Airlines fly towards record $33 billion in profits, says IATA
The aviation industry is likely to post a second consecutive year of profits in 2015, almost doubling them to $33 billion (€30.1 billion), thanks mostly to low fuel prices. But there are big regional differences, with Europe lagging behind North America, a new report by the International Air Transport Association says.
European airlines are expected to deliver performance improvements with net profits increasing from $6.9 billion in 2015 to $8.5 billion in 2016.
Lower fuel costs are benefitting the region, though hedging rates of 80-90% for the majority of large airlines have delayed much of the benefit from low fuel prices into 2016.
Other positive factors include a faster than expected recovery of the European economy and strong performance on business travel on North Atlantic routes, IATA says.

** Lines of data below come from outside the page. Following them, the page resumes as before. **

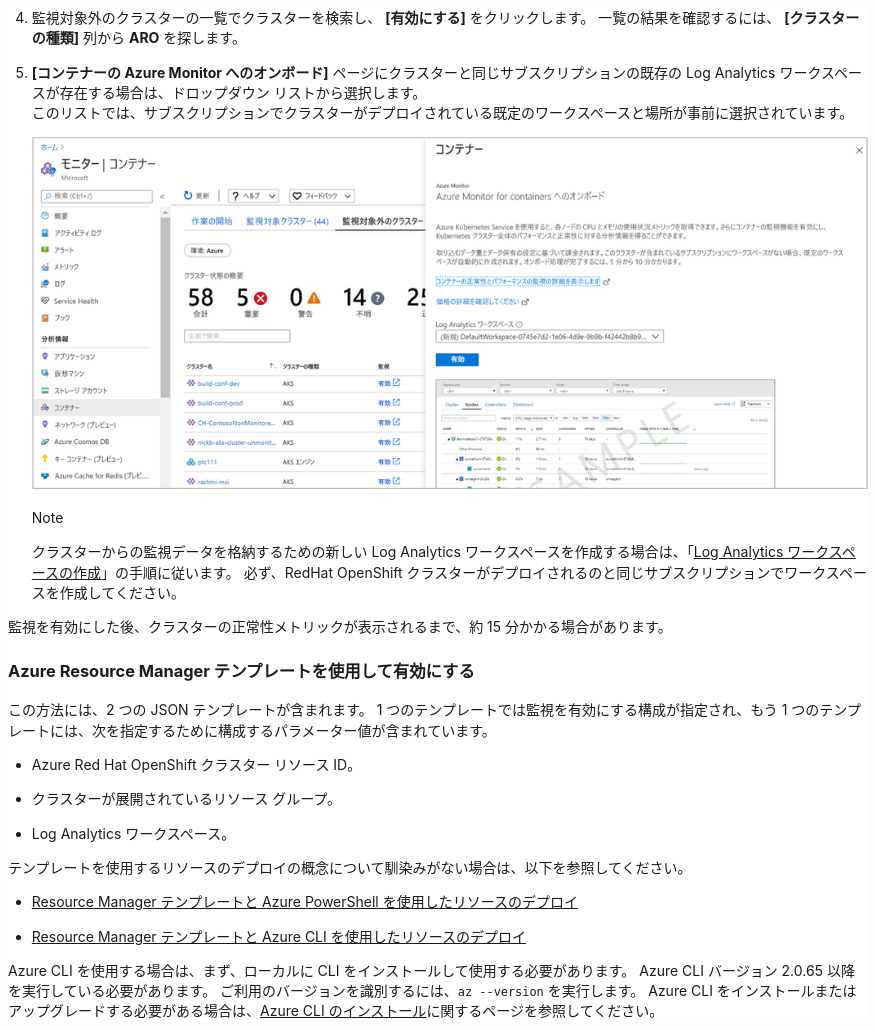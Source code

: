 4. 監視対象外のクラスターの一覧でクラスターを検索し、 **[有効にする]** をクリックします。 一覧の結果を確認するには、 **[クラスターの種類]** 列から **ARO** を探します。

5. **[コンテナーの Azure Monitor へのオンボード]** ページにクラスターと同じサブスクリプションの既存の Log Analytics ワークスペースが存在する場合は、ドロップダウン リストから選択します。  
    このリストでは、サブスクリプションでクラスターがデプロイされている既定のワークスペースと場所が事前に選択されています。 

    ![監視対象外のクラスターの監視を有効にする](./media/container-insights-onboard/kubernetes-onboard-brownfield-01.png)

    >[!NOTE]
    >クラスターからの監視データを格納するための新しい Log Analytics ワークスペースを作成する場合は、「[Log Analytics ワークスペースの作成](../../azure-monitor/learn/quick-create-workspace.md)」の手順に従います。 必ず、RedHat OpenShift クラスターがデプロイされるのと同じサブスクリプションでワークスペースを作成してください。 
 
監視を有効にした後、クラスターの正常性メトリックが表示されるまで、約 15 分かかる場合があります。 

### <a name="enable-using-an-azure-resource-manager-template"></a>Azure Resource Manager テンプレートを使用して有効にする

この方法には、2 つの JSON テンプレートが含まれます。 1 つのテンプレートでは監視を有効にする構成が指定され、もう 1 つのテンプレートには、次を指定するために構成するパラメーター値が含まれています。

- Azure Red Hat OpenShift クラスター リソース ID。 

- クラスターが展開されているリソース グループ。

- Log Analytics ワークスペース。

テンプレートを使用するリソースのデプロイの概念について馴染みがない場合は、以下を参照してください。

- [Resource Manager テンプレートと Azure PowerShell を使用したリソースのデプロイ](../../azure-resource-manager/resource-group-template-deploy.md)

- [Resource Manager テンプレートと Azure CLI を使用したリソースのデプロイ](../../azure-resource-manager/resource-group-template-deploy-cli.md)

Azure CLI を使用する場合は、まず、ローカルに CLI をインストールして使用する必要があります。 Azure CLI バージョン 2.0.65 以降を実行している必要があります。 ご利用のバージョンを識別するには、`az --version` を実行します。 Azure CLI をインストールまたはアップグレードする必要がある場合は、[Azure CLI のインストール](https://docs.microsoft.com/cli/azure/install-azure-cli)に関するページを参照してください。 
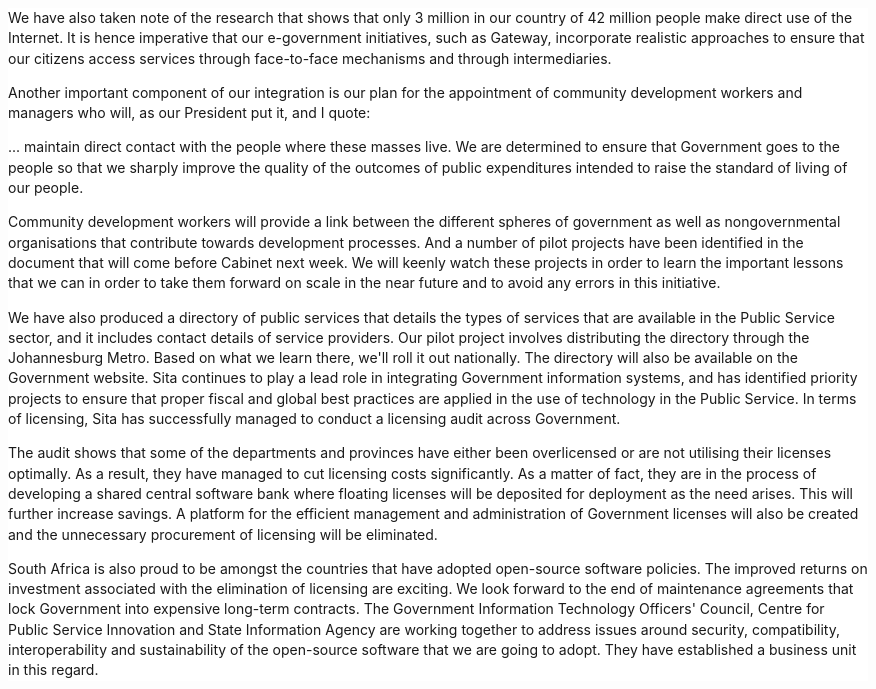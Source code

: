 We have also taken note of the research that shows that only 3 million in
our country of 42 million people make direct use of the Internet. It is
hence imperative that our e-government initiatives, such as Gateway,
incorporate realistic approaches to ensure that our citizens access
services through face-to-face mechanisms and through intermediaries.

Another important component of our integration is our plan for the
appointment of community development workers and managers who will, as our
President put it, and I quote:


  ... maintain direct contact with the people where these masses live. We
  are determined to ensure that Government goes to the people so that we
  sharply improve the quality of the outcomes of public expenditures
  intended to raise the standard of living of our people.

Community development workers will provide a link between the different
spheres of government as well as nongovernmental organisations that
contribute towards development processes. And a number of pilot projects
have been identified in the document that will come before Cabinet next
week. We will keenly watch these projects in order to learn the important
lessons that we can in order to take them forward on scale in the near
future and to avoid any errors in this initiative.

We have also produced a directory of public services that details the types
of services that are available in the Public Service sector, and it
includes contact details of service providers. Our pilot project involves
distributing the directory through the Johannesburg Metro. Based on what we
learn there, we'll roll it out nationally. The directory will also be
available on the Government website.
Sita continues to play a lead role in integrating Government information
systems, and has identified priority projects to ensure that proper fiscal
and global best practices are applied in the use of technology in the
Public Service. In terms of licensing, Sita has successfully managed to
conduct a licensing audit across Government.

The audit shows that some of the departments and provinces have either been
overlicensed or are not utilising their licenses optimally. As a result,
they have managed to cut licensing costs significantly. As a matter of
fact, they are in the process of developing a shared central software bank
where floating licenses will be deposited for deployment as the need
arises. This will further increase savings. A platform for the efficient
management and administration of Government licenses will also be created
and the unnecessary procurement of licensing will be eliminated.

South Africa is also proud to be amongst the countries that have adopted
open-source software policies. The improved returns on investment
associated with the elimination of licensing are exciting. We look forward
to the end of maintenance agreements that lock Government into expensive
long-term contracts. The Government Information Technology Officers'
Council, Centre for Public Service Innovation and State Information Agency
are working together to address issues around security, compatibility,
interoperability and sustainability of the open-source software that we are
going to adopt. They have established a business unit in this regard.
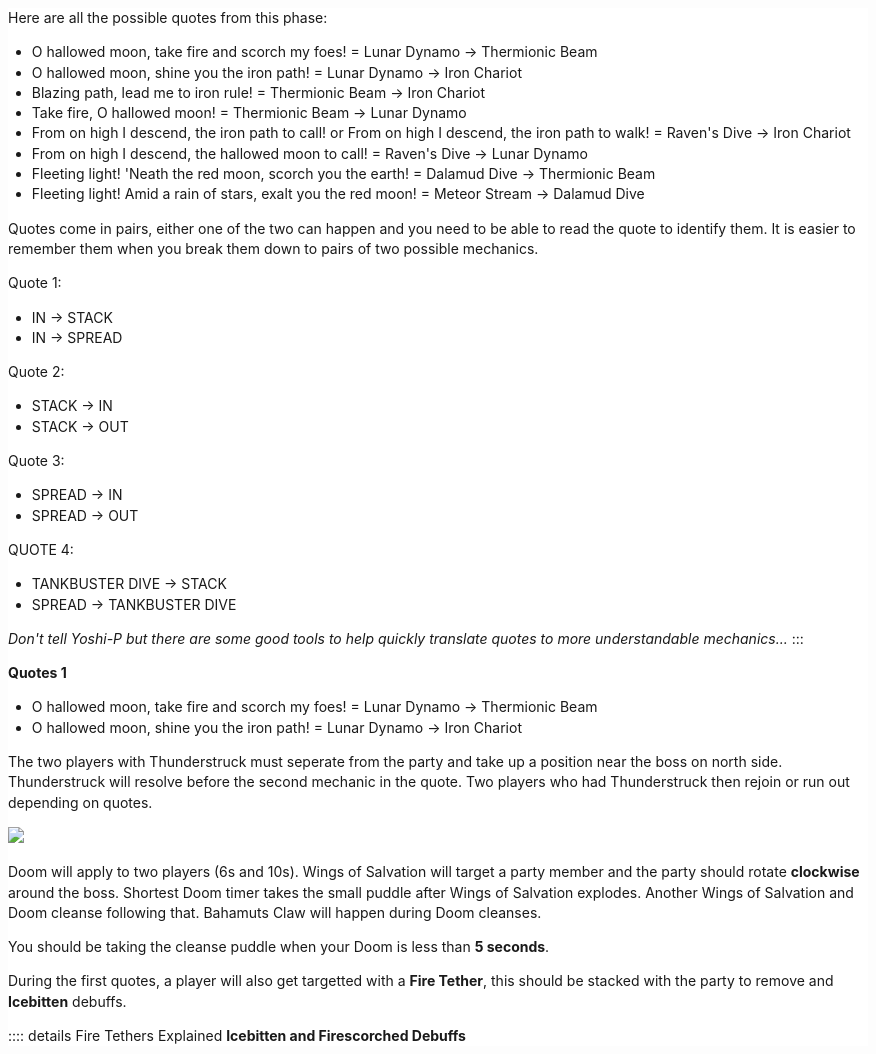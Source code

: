 Here are all the possible quotes from this phase:

- O hallowed moon, take fire and scorch my foes! = Lunar Dynamo → Thermionic Beam
- O hallowed moon, shine you the iron path! = Lunar Dynamo → Iron Chariot
- Blazing path, lead me to iron rule! = Thermionic Beam → Iron Chariot
- Take fire, O hallowed moon! = Thermionic Beam → Lunar Dynamo
- From on high I descend, the iron path to call! or From on high I descend, the iron path to walk! = Raven's Dive → Iron Chariot
- From on high I descend, the hallowed moon to call! = Raven's Dive → Lunar Dynamo
- Fleeting light! 'Neath the red moon, scorch you the earth! = Dalamud Dive → Thermionic Beam
- Fleeting light! Amid a rain of stars, exalt you the red moon! = Meteor Stream → Dalamud Dive

Quotes come in pairs, either one of the two can happen and you need to be able to read the quote to identify them. It is easier to remember them when you break them down to pairs of two possible mechanics.

Quote 1:
- IN → STACK
- IN → SPREAD

Quote 2:
- STACK → IN
- STACK → OUT

Quote 3: 
- SPREAD → IN
- SPREAD → OUT

QUOTE 4:
- TANKBUSTER DIVE → STACK
- SPREAD → TANKBUSTER DIVE

*Don't tell Yoshi-P but there are some good tools to help quickly translate quotes to more understandable mechanics...*
:::

**Quotes 1**
- O hallowed moon, take fire and scorch my foes! = Lunar Dynamo → Thermionic Beam
- O hallowed moon, shine you the iron path! = Lunar Dynamo → Iron Chariot

The two players with Thunderstruck must seperate from the party and take up a position near the boss on north side. Thunderstruck will resolve before the second mechanic in the quote. Two players who had Thunderstruck then rejoin or run out depending on quotes.

![](/images/ucob-thunder.webp)

Doom will apply to two players (6s and 10s). Wings of Salvation will target a party member and the party should rotate **clockwise** around the boss. Shortest Doom timer takes the small puddle after Wings of Salvation explodes. Another Wings of Salvation and Doom cleanse following that. Bahamuts Claw will happen during Doom cleanses.

You should be taking the cleanse puddle when your Doom is less than **5 seconds**.

During the first quotes, a player will also get targetted with a **Fire Tether**, this should be stacked with the party to remove and **Icebitten** debuffs. 

:::: details Fire Tethers Explained
**Icebitten and Firescorched Debuffs**
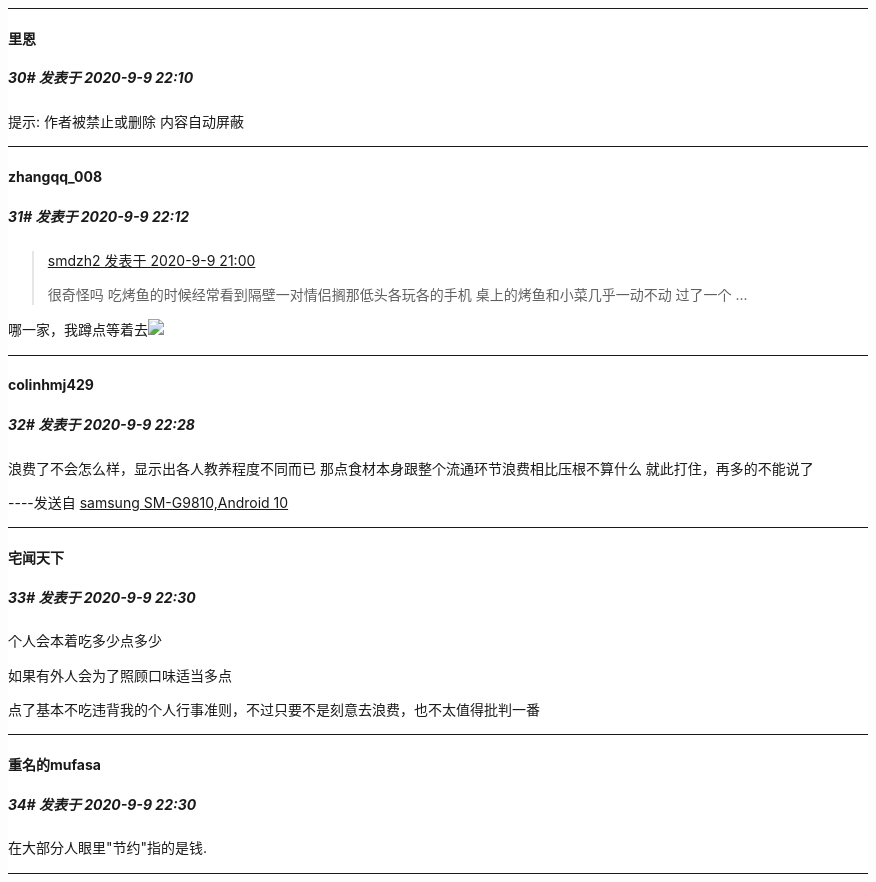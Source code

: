 
-----

####  里恩  
##### 30#       发表于 2020-9-9 22:10

提示: 作者被禁止或删除 内容自动屏蔽


-----

####  zhangqq_008  
##### 31#       发表于 2020-9-9 22:12


<blockquote><a href="httphttps://bbs.saraba1st.com/2b/forum.php?mod=redirect&amp;goto=findpost&amp;pid=48689820&amp;ptid=1959082" target="_blank">smdzh2 发表于 2020-9-9 21:00</a>

很奇怪吗 吃烤鱼的时候经常看到隔壁一对情侣搁那低头各玩各的手机 桌上的烤鱼和小菜几乎一动不动 过了一个 ...</blockquote>
哪一家，我蹲点等着去<img src="https://static.saraba1st.com/image/smiley/face2017/065.png" referrerpolicy="no-referrer">


-----

####  colinhmj429  
##### 32#       发表于 2020-9-9 22:28


浪费了不会怎么样，显示出各人教养程度不同而已
那点食材本身跟整个流通环节浪费相比压根不算什么
就此打住，再多的不能说了


----发送自 [samsung SM-G9810,Android 10](http://stage1.5j4m.com/?1.35)


-----

####  宅闻天下  
##### 33#       发表于 2020-9-9 22:30


个人会本着吃多少点多少

如果有外人会为了照顾口味适当多点

点了基本不吃违背我的个人行事准则，不过只要不是刻意去浪费，也不太值得批判一番


-----

####  重名的mufasa  
##### 34#       发表于 2020-9-9 22:30


在大部分人眼里"节约"指的是钱.


-----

Yet “performance is very patchy with intense and increasing competition on intra-European markets reducing the financial performance of some of those exposed to these markets,” the association writes.
“On a per passenger basis, profits are $8.80, which places their performance significantly behind that of North American carriers. Capacity growth is expected to accelerate from 3.9% in 2015 to 6.2% in 2016 with Turkey being a major driver.”
Carriers in North America are leading the industry’s performance and are expected to generate considerably more than half the industry’s total profits in both 2015 ($19.4 billion) and 2016 ($19.2 billion). On a per passenger basis, profits of $21.44 in 2016 also places their performance at the top of the industry.
This is as a result of a strong US economy, the appreciating US dollar, lower oil prices and a restructured industry. Capacity growth by North American airlines is expected to accelerate from 3.7% in 2015 to 4.8% in 2016 on the strength of the US economy.